Vpatch_Dependencies: Vpatch_Relationship := (others => (others => False));
Vpatch_Conflicts : Vpatch_Relationship := (others => (others => False));
Free_Vpatches : Vpatch_Set := (others => False);
Vpatch_Dependencies and Vpatch_Conflicts are the same as in vflow, and their duplication suggest that perhaps uniting all utilities in one tool would be useful. Free_Vpatches initially contains the list of vpatches selected for pressing by user, but if Toposort detects that it is one of the dependencies of any of the vpatches, it will add this dependency to the Free_Vpatches set.
procedure Read_Commands is
I: Vpatch_Index;
J: Vpatch_Index;
begin
Read_Loop:
loop
exit Read_Loop when End_Of_File;
Get(Command);
if Command = 'd' then
Get(I);
Get(J);
Vpatch_Dependencies(I,J) := True;
elsif Command = 'c' then
Get(I);
Get(J);
Vpatch_Conflicts(I,J) := True;
elsif Command = 's' then
Get(I);
Free_Vpatches(I) := True;
else
raise Constraint_Error with "Unknown Command";
end if;
end loop Read_Loop;
end Read_Commands;
Straightforward loop for reading the input, not much to write about.
procedure Add_Dependencies is
Finish : Boolean := False;
begin
while not Finish loop
Finish := True;
for I in Free_Vpatches'Range loop
if Free_Vpatches(I) then
for J in Vpatch_Dependencies'Range(2) loop
if Vpatch_Dependencies(I,J) and not Free_Vpatches(J) then
Finish := False;
Free_Vpatches(J) := True;
end if;
end loop;
end if;
end loop;
end loop;
end Add_Dependencies;
This function loops through all vpatches in the Free_Vpatches set, and for each vpatch adds all the antecedents of the vpatch to Free_Vpatches set. Iteration stops when there are no more vpatches to add to the set.

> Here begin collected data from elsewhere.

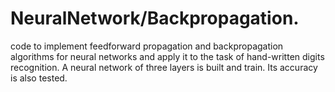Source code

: # NeuralNetwork/Backpropagation.
code to implement feedforward propagation and backpropagation algorithms for neural networks and apply it to the task of hand-written digits recognition. A neural network of three layers is built and train. Its accuracy is also tested.

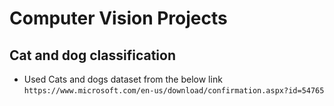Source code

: # Computer Vision Projects

## Cat and dog classification
- Used Cats and dogs dataset from the below link
   `https://www.microsoft.com/en-us/download/confirmation.aspx?id=54765 `
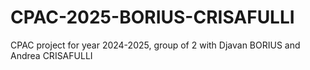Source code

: # CPAC-2025-BORIUS-CRISAFULLI
CPAC project for year 2024-2025, group of 2 with Djavan BORIUS and Andrea CRISAFULLI
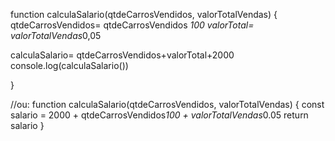 function calculaSalario(qtdeCarrosVendidos, valorTotalVendas) {
 qtdeCarrosVendidos= qtdeCarrosVendidos *100
 valorTotal= valorTotalVendas*0,05
 
 calculaSalario= qtdeCarrosVendidos+valorTotal+2000
 console.log(calculaSalario())
 
}


//ou:
function calculaSalario(qtdeCarrosVendidos, valorTotalVendas) {
  const salario = 2000 + qtdeCarrosVendidos*100 + valorTotalVendas*0.05
  return salario
}
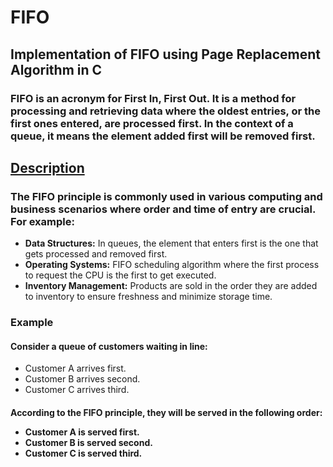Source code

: # FIFO
<h2> Implementation of FIFO using Page Replacement Algorithm in C</h2>
<h3>FIFO is an acronym for First In, First Out. It is a method for processing and retrieving data where the oldest entries, or the first ones entered, are processed first. In the context of a queue, it means the element added first will be removed first.</h3>
<u><h2>Description</h2></u>
    <h3>The FIFO principle is commonly used in various computing and business scenarios where order and time of entry are crucial. For example:</h3>
    <ul>
        <li><strong>Data Structures:</strong> In queues, the element that enters first is the one that gets processed and removed first.</li>
        <li><strong>Operating Systems:</strong> FIFO scheduling algorithm where the first process to request the CPU is the first to get executed.</li>
        <li><strong>Inventory Management:</strong> Products are sold in the order they are added to inventory to ensure freshness and minimize storage time.</li>
    </ul>
<h3>Example</h3>
<h4>Consider a queue of customers waiting in line:</h4>
<ul>
<li>Customer A arrives first.</li>
<li>Customer B arrives second.</li>
<li>Customer C arrives third.</li>
</ul>
<h4>According to the FIFO principle, they will be served in the following order:</he>
<ul>
<li>Customer A is served first.</li>
<li>Customer B is served second.</li>
<li>Customer C is served third.</li>
</ul>


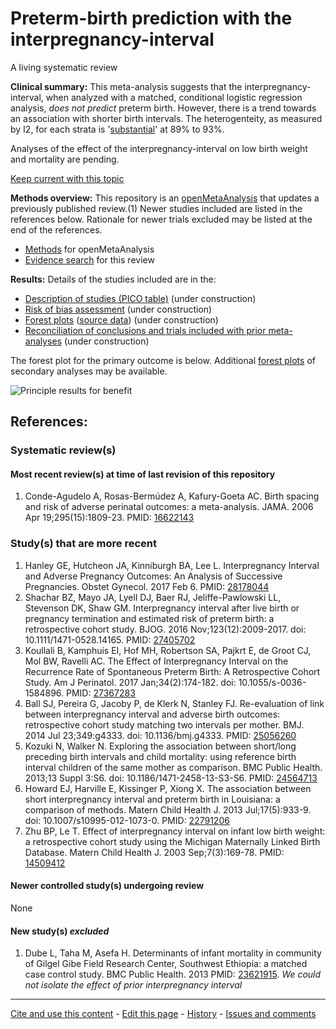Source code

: # Preterm-birth prediction with the interpregnancy-interval

A living systematic review

**Clinical summary:** This meta-analysis suggests that the interpregnancy-interval, when analyzed with a matched, conditional logistic regression analysis, *does not predict* preterm birth. However, there is a trend towards an association with shorter birth intervals. The heterogenteity, as measured by I2, for each strata is '[substantial](http://handbook.cochrane.org/chapter_9/9_5_2_identifying_and_measuring_heterogeneity.htm)' at 89% to 93%.

Analyses of the effect of the interpregnancy-interval on low birth weight and mortality are pending.

[Keep current with this topic](../master/files/searching/Keep-up.md)

**Methods overview:** This repository is an [openMetaAnalysis](https://openmetaanalysis.github.io/) that updates a previously published review.(1) Newer studies included are listed in the references below. Rationale for newer trials excluded may be listed at the end of the references. 
* [Methods](http://openmetaanalysis.github.io/methods.html) for openMetaAnalysis
* [Evidence search](../master/files/searching/evidence-search.md) for this review

**Results:** Details of the studies included are in the:
* [Description of studies (PICO table)](../master/files/study-details/pico-table.md) (under construction)
* [Risk of bias assessment](../master/files/study-details/risk-of-bias.md) (under construction)
* [Forest plots](../master/files/forest-plots) ([source data](../master/files/data)) (under construction)
* [Reconciliation of conclusions and trials included with prior meta-analyses](../master/files/reconcilation-tables) (under construction)

The forest plot for the primary outcome is below. Additional [forest plots](../master/files/forest-plots) of secondary analyses may be available. 

![Principle results for benefit](https://raw.githubusercontent.com/openMetaAnalysis/Preterm-birth-prediction-with-the-interpregnancy-interval/master/files/forest-plots/Outcome-Primary.png "Principle results for benefit]")

References:
----------------------------------
### Systematic review(s)
#### Most recent review(s) at time of last revision of this repository
1. Conde-Agudelo A, Rosas-Bermúdez A, Kafury-Goeta AC. Birth spacing and risk of adverse perinatal outcomes: a meta-analysis. JAMA. 2006 Apr 19;295(15):1809-23. PMID: [16622143](http://pubmed.gov/16622143)

### Study(s) that are more recent
1. Hanley GE, Hutcheon JA, Kinniburgh BA, Lee L. Interpregnancy Interval and Adverse Pregnancy Outcomes: An Analysis of Successive Pregnancies. Obstet Gynecol. 2017 Feb 6. PMID: [28178044](http://pubmed.gov/28178044)
2. Shachar BZ, Mayo JA, Lyell DJ, Baer RJ, Jeliffe-Pawlowski LL, Stevenson DK, Shaw GM. Interpregnancy interval after live birth or pregnancy termination and estimated risk of preterm birth: a retrospective cohort study. BJOG. 2016 Nov;123(12):2009-2017. doi: 10.1111/1471-0528.14165. PMID: [27405702](http://pubmed.gov/27405702)
3. Koullali B, Kamphuis EI, Hof MH, Robertson SA, Pajkrt E, de Groot CJ, Mol BW, 
Ravelli AC. The Effect of Interpregnancy Interval on the Recurrence Rate of Spontaneous Preterm Birth: A Retrospective Cohort Study. Am J Perinatol. 2017 Jan;34(2):174-182. doi: 10.1055/s-0036-1584896. PMID: [27367283](http://pubmed.gov/27367283)
4. Ball SJ, Pereira G, Jacoby P, de Klerk N, Stanley FJ. Re-evaluation of link between interpregnancy interval and adverse birth outcomes: retrospective cohort study matching two intervals per mother. BMJ. 2014 Jul 23;349:g4333. doi: 10.1136/bmj.g4333. PMID: [25056260](http://pubmed.gov/25056260)
5. Kozuki N, Walker N. Exploring the association between short/long preceding
birth intervals and child mortality: using reference birth interval children of the same mother as comparison. BMC Public Health. 2013;13 Suppl 3:S6. doi: 10.1186/1471-2458-13-S3-S6. PMID: [24564713](http://pubmed.gov/24564713)
6. Howard EJ, Harville E, Kissinger P, Xiong X. The association between short interpregnancy interval and preterm birth in Louisiana: a comparison of methods.  Matern Child Health J. 2013 Jul;17(5):933-9. doi: 10.1007/s10995-012-1073-0. PMID: [22791206](http://pubmed.gov/22791206)
7. Zhu BP, Le T. Effect of interpregnancy interval on infant low birth weight: a retrospective cohort study using the Michigan Maternally Linked Birth Database. Matern Child Health J. 2003 Sep;7(3):169-78.  PMID: [14509412](https://pubmed.gov/14509412)

#### Newer controlled study(s) undergoing review
None

#### New study(s) *excluded* 
1. Dube L, Taha M, Asefa H. Determinants of infant mortality in community of Gilgel Gibe Field Research Center, Southwest Ethiopia: a matched case control study. BMC Public Health. 2013 PMID: [23621915](https://pubmed.gov/23621915). *We could not isolate the effect of prior interpregnancy interval*

-------------------------------
[Cite and use this content](https://github.com/openMetaAnalysis/openMetaAnalysis.github.io/blob/master/reusing.MD)  - [Edit this page](../../edit/master/README.md) - [History](../../commits/master/README.md)  - 
[Issues and comments](../../issues?q=is%3Aboth+is%3Aissue)

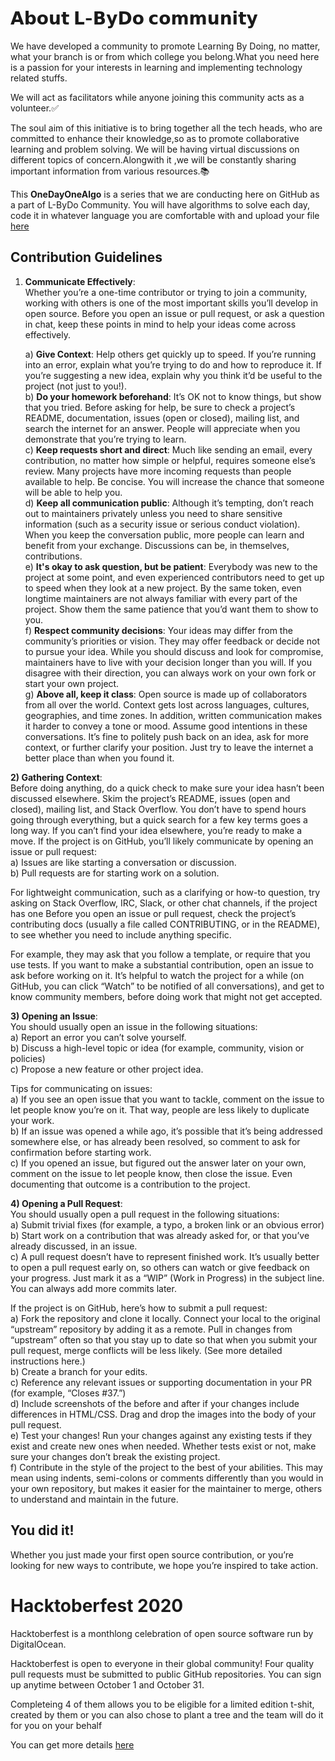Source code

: # 𝗔𝗯𝗼𝘂𝘁 𝗟-𝗕𝘆𝗗𝗼 𝗰𝗼𝗺𝗺𝘂𝗻𝗶𝘁𝘆

We  have developed a community to promote Learning By Doing, no matter, what your branch is or from which college you belong.What you need here is a passion for your interests in learning and implementing technology related stuffs.

We will act as facilitators while anyone joining this community acts as a volunteer.✅

The soul aim of this initiative is to bring together all the tech heads, who are committed to enhance their knowledge,so as to promote collaborative learning and problem solving. We will be having virtual discussions on different topics of concern.Alongwith it ,we will be constantly sharing important information from various resources.📚 

This **OneDayOneAlgo** is a series that we are conducting here on GitHub as a part of L-ByDo Community.  You will have algorithms to solve each day, code it in whatever language you are comfortable with and upload your file [here](https://github.com/L-ByDo/OneDayOneAlgo)

## Contribution Guidelines

1) **Communicate Effectively**:  
Whether you’re a one-time contributor or trying to join a community, working with others is one of the most important skills you’ll develop in open source.
Before you open an issue or pull request, or ask a question in chat, keep these points in mind to help your ideas come across effectively.

    a) **Give Context**: Help others get quickly up to speed. If you’re running into an error, explain what you’re trying to do and how to reproduce it. If you’re suggesting a new idea, explain why you think it’d be useful to the project (not just to you!).  
    b) **Do your homework beforehand**: It’s OK not to know things, but show that you tried. Before asking for help, be sure to check a project’s README, documentation, issues (open or closed), mailing list, and search the internet for an answer. People will appreciate when you demonstrate that you’re trying to learn.  
    c) **Keep requests short and direct**: Much like sending an email, every contribution, no matter how simple or helpful, requires someone else’s review. Many projects have more incoming requests than people available to help. Be concise. You will increase the chance that someone will be able to help you.  
    d) **Keep all communication public**: Although it’s tempting, don’t reach out to maintainers privately unless you need to share sensitive information (such as a security issue or serious conduct violation). When you keep the conversation public, more people can learn and benefit from your exchange. Discussions can be, in themselves, contributions.  
    e) **It's okay to ask question, but be patient**: Everybody was new to the project at some point, and even experienced contributors need to get up to speed when they look at a new project. By the same token, even longtime maintainers are not always familiar with every part of the project. Show them the same patience that you’d want them to show to you.  
    f) **Respect community decisions**: Your ideas may differ from the community’s priorities or vision. They may offer feedback or decide not to pursue your idea. While you should discuss and look for compromise, maintainers have to live with your decision longer than you will. If you disagree with their direction, you can always work on your own fork or start your own project.  
    g) **Above all, keep it class**: Open source is made up of collaborators from all over the world. Context gets lost across languages, cultures, geographies, and time zones. In addition, written communication makes it harder to convey a tone or mood. Assume good intentions in these conversations. It’s fine to politely push back on an idea, ask for more context, or further clarify your position. Just try to leave the internet a better place than when you found it. 

**2) Gathering Context**:   
 Before doing anything, do a quick check to make sure your idea hasn’t been discussed elsewhere. Skim the project’s README, issues (open and closed), mailing list, and Stack Overflow. You don’t have to spend hours going through everything, but a quick search for a few key terms goes a long way.
If you can’t find your idea elsewhere, you’re ready to make a move. If the project is on GitHub, you’ll likely communicate by opening an issue or pull request:  
       a) Issues are like starting a conversation or discussion.  
       b) Pull requests are for starting work on a solution.

   For lightweight communication, such as a clarifying or how-to question, try asking on Stack Overflow, IRC, Slack, or other chat channels, if the project has one
Before you open an issue or pull request, check the project’s contributing docs (usually a file called CONTRIBUTING, or in the README), to see whether you need to include anything specific. 

   For example, they may ask that you follow a template, or require that you use tests.
If you want to make a substantial contribution, open an issue to ask before working on it. It’s helpful to watch the project for a while (on GitHub, you can click “Watch” to be notified of all conversations), and get to know community members, before doing work that might not get accepted.

**3) Opening an Issue**:   
You should usually open an issue in the following situations:   
   a) Report an error you can’t solve yourself.   
   b) Discuss a high-level topic or idea (for example, community, vision or policies)   
   c) Propose a new feature or other project idea.   

   Tips for communicating on issues:   
   a) If you see an open issue that you want to tackle, comment on the issue to let people know you’re on it. That way, people are less likely to duplicate your work.   
   b) If an issue was opened a while ago, it’s possible that it’s being addressed somewhere else, or has already been resolved, so comment to ask for confirmation before starting work.   
   c) If you opened an issue, but figured out the answer later on your own, comment on the issue to let people know, then close the issue. Even documenting that outcome is a contribution to the project.   

**4) Opening a Pull Request**:  
You should usually open a pull request in the following situations:       
   a) Submit trivial fixes (for example, a typo, a broken link or an obvious error)   
   b) Start work on a contribution that was already asked for, or that you’ve already discussed, in an issue.   
   c) A pull request doesn’t have to represent finished work. It’s usually better to open a pull request early on, so others can watch or give feedback on your progress. Just mark it as a “WIP” (Work in Progress) in the subject line. You can always add more commits later.  
 
If the project is on GitHub, here’s how to submit a pull request:   
   a) Fork the repository and clone it locally. Connect your local to the original “upstream” repository by adding it as a remote. Pull in changes from “upstream” often so that you stay up to date so that when you submit your pull request, merge conflicts will be less likely. (See more detailed instructions here.)   
   b) Create a branch for your edits.   
   c) Reference any relevant issues or supporting documentation in your PR (for example, “Closes #37.”)   
   d) Include screenshots of the before and after if your changes include differences in HTML/CSS. Drag and drop the images into the body of your pull request.   
   e) Test your changes! Run your changes against any existing tests if they exist and create new ones when needed. Whether tests exist or not, make sure your changes don’t break the existing project.   
   f) Contribute in the style of the project to the best of your abilities. This may mean using indents, semi-colons or comments differently than you would in your own repository, but makes it easier for the maintainer to merge, others to understand and maintain in the future.   


## You did it!

Whether you just made your first open source contribution, or you’re looking for new ways to contribute, we hope you’re inspired to take action.

# Hacktoberfest 2020 
Hacktoberfest is a monthlong celebration of open source software run by DigitalOcean.

Hacktoberfest is open to everyone in their global community! Four quality pull requests must be submitted to public GitHub repositories. You can sign up anytime between October 1 and October 31.

Completeing 4 of them allows you to be eligible for a limited edition t-shit, created by them or you can also chose to plant a tree and the team will do it for you on your behalf

You can get more details [here](https://hacktoberfest.digitalocean.com/#event-details)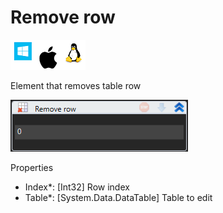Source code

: # Remove row

![](<../../../../.gitbook/assets/image (270).png>)

Element that removes table row

![](<../../../../.gitbook/assets/image (290).png>)

Properties

* Index\*: \[Int32] Row index
* Table\*: \[System.Data.DataTable] Table to edit
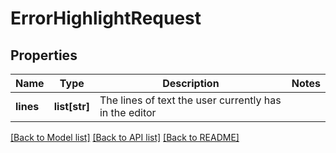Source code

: # ErrorHighlightRequest


## Properties
Name | Type | Description | Notes
------------ | ------------- | ------------- | -------------
**lines** | **list[str]** | The lines of text the user currently has in the editor | 

[[Back to Model list]](../README.md#documentation-for-models) [[Back to API list]](../README.md#documentation-for-api-endpoints) [[Back to README]](../README.md)


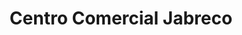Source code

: ---
title: "Centro Comercial Jabreco"
url: /valera/centro-comercial-jabreco/
shop: Einkaufszentrum
---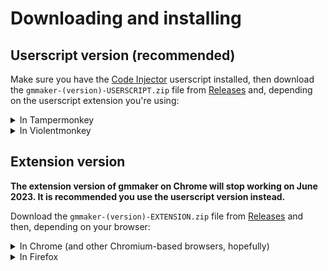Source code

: # Downloading and installing

## Userscript version (recommended)

Make sure you have the [Code Injector](https://greasyfork.org/en/scripts/433861-code-injector-bonk-io) userscript installed, then download the `gmmaker-(version)-USERSCRIPT.zip` file from [Releases](https://github.com/SneezingCactus/gmmaker/releases) and, depending on the userscript extension you're using:

<details>
<summary>In Tampermonkey</summary>

1. Open the Tampermonkey dashboard.
2. Go to the Utilities tab.
3. Click the "Choose file" button next to "Import from file", choose the zip you downloaded, and then, when the installation tab appears, click the "Import" button.
4. Reload Bonk.io.

</details>
<details>
<summary>In Violentmonkey</summary>

1. Open the Violentmonkey dashboard.
2. Go to Settings.
3. In the Backup section, click the "Import from zip" button and choose the zip you downloaded.
4. Reload Bonk.io.

</details>

## Extension version

**The extension version of gmmaker on Chrome will stop working on June 2023. It is recommended you use the userscript version instead.**

Download the `gmmaker-(version)-EXTENSION.zip` file from [Releases](https://github.com/SneezingCactus/gmmaker/releases) and then, depending on your browser:

<details>
<summary>In Chrome (and other Chromium-based browsers, hopefully)</summary>

1. Go to `chrome://extensions/`
2. Enable `Developer mode` in the top-right corner of the page.
3. Drag and drop the zip file into the page.
4. Reload Bonk.io.

</details>
<details>
<summary>In Firefox</summary>

**Note:** You will have to do this every time you restart the browser.

1. Go to `about:debugging#/runtime/this-firefox`
2. Click `Load temporary addon` and open the zip file.
3. Reload Bonk.io.

</details>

procedure Report_Conflicts is
begin
for I in Free_Vpatches'Range loop
if Free_Vpatches(I) then
for J in Vpatch_Conflicts'Range(2) loop
if Vpatch_Conflicts(I,J) and Free_Vpatches(J) then
Put_Line("C " & Integer'Image(I));
Put_Line("C " & Integer'Image(J));
end if;
end loop;
end if;
end loop;
end Report_Conflicts;
Report_Conflicts checks if mutually exclusive vpatches are present among the selected.
procedure Sort is
Added_Vpatches : Vpatch_Set := (others => False);
Vpatch_Order : Vpatch_List := (others => 0);
N_Selected : Natural := 0;
Finished : Boolean := False;
Has_Loops : Boolean := False;
begin
while not Finished loop
Finished := True;
for I in Free_Vpatches'Range loop
if Free_Vpatches(I) then
declare
All_Satisfied : Boolean := True;
begin
-- Check if all dependencies are already in the press order
for J in Vpatch_Dependencies'Range(2) loop
if Vpatch_Dependencies(I,J) then
All_Satisfied := All_Satisfied and Added_Vpatches(J);
end if;
end loop;
-- All dependencies present, can add this vpatch:
if All_Satisfied then
Free_Vpatches(I) := False;
Added_Vpatches(I) := True;
Vpatch_Order(N_Selected) := I;
N_Selected := N_Selected + 1;
Finished := False;
end if;
end;
end if;
end loop;
end loop;
-- Check if there are still free vpatches (there is a loop):
for I in Free_Vpatches'Range loop
if Free_Vpatches(I) then
Put_Line("L " & Integer'Image(I));
Has_Loops := True;
end if;
end loop;
-- Print vpatches in press order:
if not Has_Loops then
for I in Vpatch_Order'First..N_Selected - 1 loop
Put_Line("P " & Integer'Image(Vpatch_Order(I)));
end loop;
end if;
end Sort;
Sort is the main, well, sorting function. The variables are:
- Vpatch_Order - the press order, which is supposed to be main output of this tool.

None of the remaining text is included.